Thread: Help with reading a file

  1. #1
    Registered User
    Join Date
    Mar 2003
    Posts
    1

    Help with reading a file

    Iam trying to read a file, count the number of words in it and list each word with it's frequency. I used the code bellow but when l try to run it, it just hungs and nothing is outputed. lam relatively new in c/c++ field trying to do it by way of self study. I will appliciate the help


    #include <stdio.h>
    #include <ctype.h>
    #include <string.h>
    #include <stdlib.h>

    #define MAXWORD 10000


    struct tnode {
    char *word;
    int count;
    struct tnode *left;
    struct tnode *right;
    };

    struct tnode *addtree(struct tnode *, char *);
    void treeprint(struct tnode *);
    struct tnode *talloc(void);
    int getword(char *, int);
    char *strdupl(char *);


    /* word frequency count */

    int main(void)
    {
    struct tnode *root;
    char word[MAXWORD];
    root = NULL;

    while (getword(word, MAXWORD) != EOF)
    if (isprint(word[0]))
    root = addtree(root, word);
    treeprint(root);
    exit (0);
    }

    /* addtree: add a node with w, at or below p */

    struct tnode *addtree(struct tnode *p, char *w)
    {
    int cond;

    if (p == NULL) { /* a new word has arrived */
    p = talloc(); /* make a new node */
    p->word = strdupl(w);
    p->count = 1;
    p->left = p->right = NULL;
    }
    else if ((cond = strcmp(w, p->word)) == 0)
    (p->count)++; /* repeated word */
    else if (cond < 0) /* less than into left subtree */
    p->left = addtree(p->left,w);
    else /* greater than into right subtree */
    p->right = addtree(p->right,w);
    return p;
    }

    /* treeprint: in-order print of tree p */

    void treeprint(struct tnode *p)
    {
    if (p !=NULL) {
    treeprint(p->left);
    printf("%4d %s\n", p->count, p->word);
    treeprint(p->right);
    }
    }


    /* talloc: make a tnode */

    struct tnode *talloc(void)
    {
    return (struct tnode *) malloc(sizeof(struct tnode));
    }


    /* getword: get next word or character from input */

    int getword(char *word, int lim)
    {

    FILE *pFile;
    int c;
    char *w = word;

    pFile = fopen ("/mnt/samba/k/patrick/testp.txt","r");


    while (!isspace(c = fgetc(pFile)) && c!=EOF)


    *w++ = tolower(c);

    if (!isprint(c))
    {
    *w = '\0';
    return c;
    }
    for ( ; --lim > 0; w++)
    if(!isalnum(*w = fgetc(pFile)) && !ispunct(*w))
    {
    ungetc(*w,pFile);
    break;
    }

    *w = '\0';
    fclose(pFile);
    return word[0];
    }

    /* strdupl: make duplicate of s. (strdup builtin) */

    char *strdupl(char *s)
    {
    char *p;
    p = (char *) malloc(strlen(s)+1);
    if (p != NULL)
    strcpy(p, s);
    return p;
    }

  2. #2
    Confused Magos's Avatar
    Join Date
    Sep 2001
    Location
    Sweden
    Posts
    3,145
    It seems like you're reopening the file in every call to GetWord().
    Oh, and use code tags when posting code (read the FAQ).
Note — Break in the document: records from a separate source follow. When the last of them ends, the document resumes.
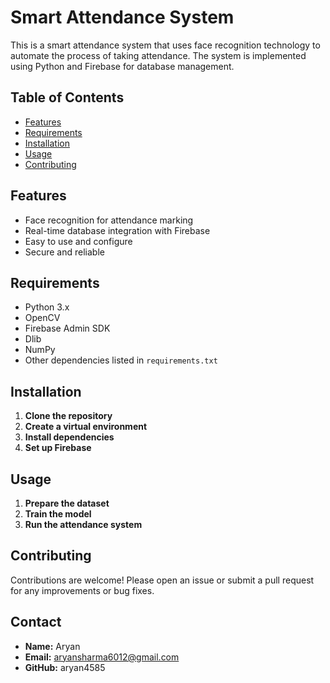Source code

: # Smart Attendance System

This is a smart attendance system that uses face recognition technology to automate the process of taking attendance. The system is implemented using Python and Firebase for database management.

## Table of Contents
- [Features](##features)
- [Requirements](#requirements)
- [Installation](#installation)
- [Usage](#usage)
- [Contributing](#contributing)

## Features
- Face recognition for attendance marking
- Real-time database integration with Firebase
- Easy to use and configure
- Secure and reliable

## Requirements
- Python 3.x
- OpenCV
- Firebase Admin SDK
- Dlib
- NumPy
- Other dependencies listed in `requirements.txt`

## Installation

1. **Clone the repository**
2. **Create a virtual environment**
3. **Install dependencies**
4. **Set up Firebase**

## Usage
1. **Prepare the dataset**
2. **Train the model**
3. **Run the attendance system**

## Contributing

Contributions are welcome! Please open an issue or submit a pull request for any improvements or bug fixes.

## Contact 
- **Name:** Aryan
- **Email:** aryansharma6012@gmail.com
- **GitHub:** aryan4585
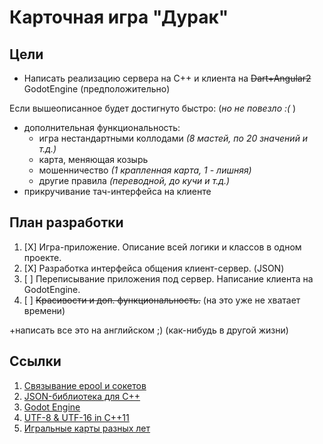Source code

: # Карточная игра "Дурак"

## Цели
* Напиcать реализацию сервера на C++ и клиента на ~~Dart+Angular2~~ GodotEngine (предположительно)

Если вышеописанное будет достигнуто быстро: (*но не повезло :(* )
* дополнительная функциональность:
	* игра нестандартными коллодами *(8 мастей, по 20 значений и т.д.)*
    * карта, меняющая козырь
    * мошенничество *(1 крапленная карта, 1 - лишняя)*
    * другие правила *(переводной, до кучи и т.д.)*
* прикручивание тач-интерфейса на клиенте

## План разработки
1. [X] Игра-приложение. Описание всей логики и классов в одном проекте.
2. [X] Разработка интерфейса общения клиент-сервер. (JSON)
3. [ ] Переписывание приложения под сервер. Написание клиента на GodotEngine.
4. [ ] ~~Красивости и доп. функциональность.~~ (на это уже не хватает времени)

+написать все это на английском ;) (как-нибудь в другой жизни)

## Ссылки
1. [Связывание epool и сокетов](https://banu.com/blog/2/how-to-use-epoll-a-complete-example-in-c/)
2. [JSON-библиотека для C++](https://github.com/nlohmann/json)
3. [Godot Engine](http://godotengine.org/)
4. [UTF-8 & UTF-16 in C++11](http://stackoverflow.com/questions/148403/utf8-to-from-wide-char-conversion-in-stl)
5. [Игральные карты разных лет](http://valhalla.ulver.com/f49/t2977-4.html)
    You could try this pseudo code:
    Code:
    OpenFile();
    
    while(Looping)
    {
       GetWordFromFile();
    
       if(FindWordInList())
       {
          AddOneToCounterOfThatWord();
       }
       else
       {
          AddWordToList();
       }
    
       if(EndOfFile()) Looping = false;
    }
    
    CloseFile();
    MagosX.com

    Give a man a fish and you feed him for a day.
    Teach a man to fish and you feed him for a lifetime.

  3. #3
    Confused Magos's Avatar
    Join Date
    Sep 2001
    Location
    Sweden
    Posts
    3,145
    BTW, I don't think so many words contain 10000 letters .
    MagosX.com

    Give a man a fish and you feed him for a day.
    Teach a man to fish and you feed him for a lifetime.

  4. #4
    Code Goddess Prelude's Avatar
    Join Date
    Sep 2001
    Posts
    9,897
    Change the prototype of getword to this:
    Code:
    int getword(char *, int, FILE *);
    The definition to this:
    Code:
    int getword(char *word, int lim, FILE *pFile)
    {
      int c;
      char *w = word;
      
      while (isspace(c = fgetc(pFile)))
        ;
      
      if (c != EOF)
        *w++ = c;
      
      if (!isalpha(c))
      {
        *w = '\0';
        return c;
      }
      
      for ( ; --lim > 0; w++)
      {
        if(!isalnum(*w = fgetc(pFile)))
        {
          ungetc(*w, pFile);
          break;
        }
    
        *w = tolower(*w);
      }
      
      *w = '\0';
      
      return word[0];
    }
    And main to this:
    Code:
    int main(void)
    {
      FILE *pFile;
      struct tnode *root;
      char word[MAXWORD];
      
      root = NULL;
      pFile = fopen("/mnt/samba/k/patrick/testp.txt", "r");
      
      if (pFile != NULL)
      {
        while (getword(word, MAXWORD, pFile) != EOF) {
          if (isalpha(word[0]))
            root = addtree(root, word);
        }
    
        fclose(pFile);
      }
      else
        perror("File open failure");
      
      treeprint(root);
      exit (0);
    }
    You chose a good book to learn from, K&R is the bible for C.

    -Prelude
    My best code is written with the delete key.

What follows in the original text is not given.